*Material for this exercise*
-- -- --
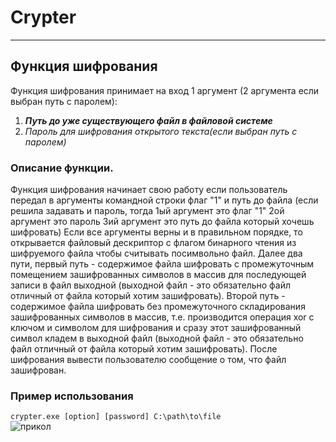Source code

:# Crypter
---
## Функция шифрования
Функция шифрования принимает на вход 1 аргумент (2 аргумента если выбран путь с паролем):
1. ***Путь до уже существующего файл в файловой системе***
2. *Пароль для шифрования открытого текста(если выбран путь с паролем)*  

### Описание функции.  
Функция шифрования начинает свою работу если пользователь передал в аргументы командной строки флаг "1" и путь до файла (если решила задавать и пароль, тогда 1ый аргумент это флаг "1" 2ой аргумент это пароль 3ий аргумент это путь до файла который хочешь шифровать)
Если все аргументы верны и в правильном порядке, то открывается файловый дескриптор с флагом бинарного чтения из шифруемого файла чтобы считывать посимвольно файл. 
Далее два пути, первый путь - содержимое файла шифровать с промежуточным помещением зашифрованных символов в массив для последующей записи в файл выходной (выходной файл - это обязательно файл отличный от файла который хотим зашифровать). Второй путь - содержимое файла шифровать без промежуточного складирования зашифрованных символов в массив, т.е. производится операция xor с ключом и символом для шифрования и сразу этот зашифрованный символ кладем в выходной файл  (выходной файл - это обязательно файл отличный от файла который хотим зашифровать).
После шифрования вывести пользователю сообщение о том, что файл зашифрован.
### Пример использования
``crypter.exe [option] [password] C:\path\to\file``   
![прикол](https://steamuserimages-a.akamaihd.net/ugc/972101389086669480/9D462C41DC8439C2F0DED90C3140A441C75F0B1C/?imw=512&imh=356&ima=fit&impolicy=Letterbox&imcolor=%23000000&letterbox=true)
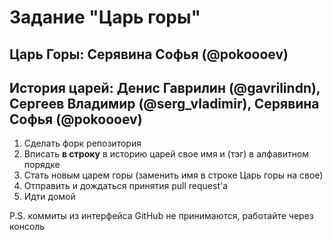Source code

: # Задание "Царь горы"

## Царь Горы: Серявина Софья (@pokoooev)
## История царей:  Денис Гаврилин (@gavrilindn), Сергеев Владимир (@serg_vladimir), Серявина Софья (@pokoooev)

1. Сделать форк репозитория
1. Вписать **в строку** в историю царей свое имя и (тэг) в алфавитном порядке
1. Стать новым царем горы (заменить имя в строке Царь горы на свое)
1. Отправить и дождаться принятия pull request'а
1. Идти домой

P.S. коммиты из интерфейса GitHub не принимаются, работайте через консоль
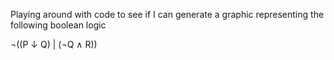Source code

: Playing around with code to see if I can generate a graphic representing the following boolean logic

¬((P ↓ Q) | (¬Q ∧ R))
-- -- --
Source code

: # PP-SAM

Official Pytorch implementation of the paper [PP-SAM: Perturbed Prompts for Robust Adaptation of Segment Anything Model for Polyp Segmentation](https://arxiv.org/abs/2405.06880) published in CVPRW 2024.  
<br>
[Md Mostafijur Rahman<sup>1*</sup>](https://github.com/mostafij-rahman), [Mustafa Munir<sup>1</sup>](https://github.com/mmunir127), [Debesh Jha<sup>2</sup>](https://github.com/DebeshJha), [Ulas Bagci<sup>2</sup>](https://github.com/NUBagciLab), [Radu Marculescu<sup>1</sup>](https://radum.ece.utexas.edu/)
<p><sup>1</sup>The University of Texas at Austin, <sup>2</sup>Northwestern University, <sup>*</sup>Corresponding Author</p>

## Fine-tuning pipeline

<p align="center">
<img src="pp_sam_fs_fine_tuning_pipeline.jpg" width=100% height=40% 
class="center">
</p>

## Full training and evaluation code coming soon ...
-- -- --
*The problem*
The answer must be every line from the records above that contains "https".

*Response for this exercise*
![прикол](https://steamuserimages-a.akamaihd.net/ugc/972101389086669480/9D462C41DC8439C2F0DED90C3140A441C75F0B1C/?imw=512&imh=356&ima=fit&impolicy=Letterbox&imcolor=%23000000&letterbox=true)
Official Pytorch implementation of the paper [PP-SAM: Perturbed Prompts for Robust Adaptation of Segment Anything Model for Polyp Segmentation](https://arxiv.org/abs/2405.06880) published in CVPRW 2024.  
[Md Mostafijur Rahman<sup>1*</sup>](https://github.com/mostafij-rahman), [Mustafa Munir<sup>1</sup>](https://github.com/mmunir127), [Debesh Jha<sup>2</sup>](https://github.com/DebeshJha), [Ulas Bagci<sup>2</sup>](https://github.com/NUBagciLab), [Radu Marculescu<sup>1</sup>](https://radum.ece.utexas.edu/)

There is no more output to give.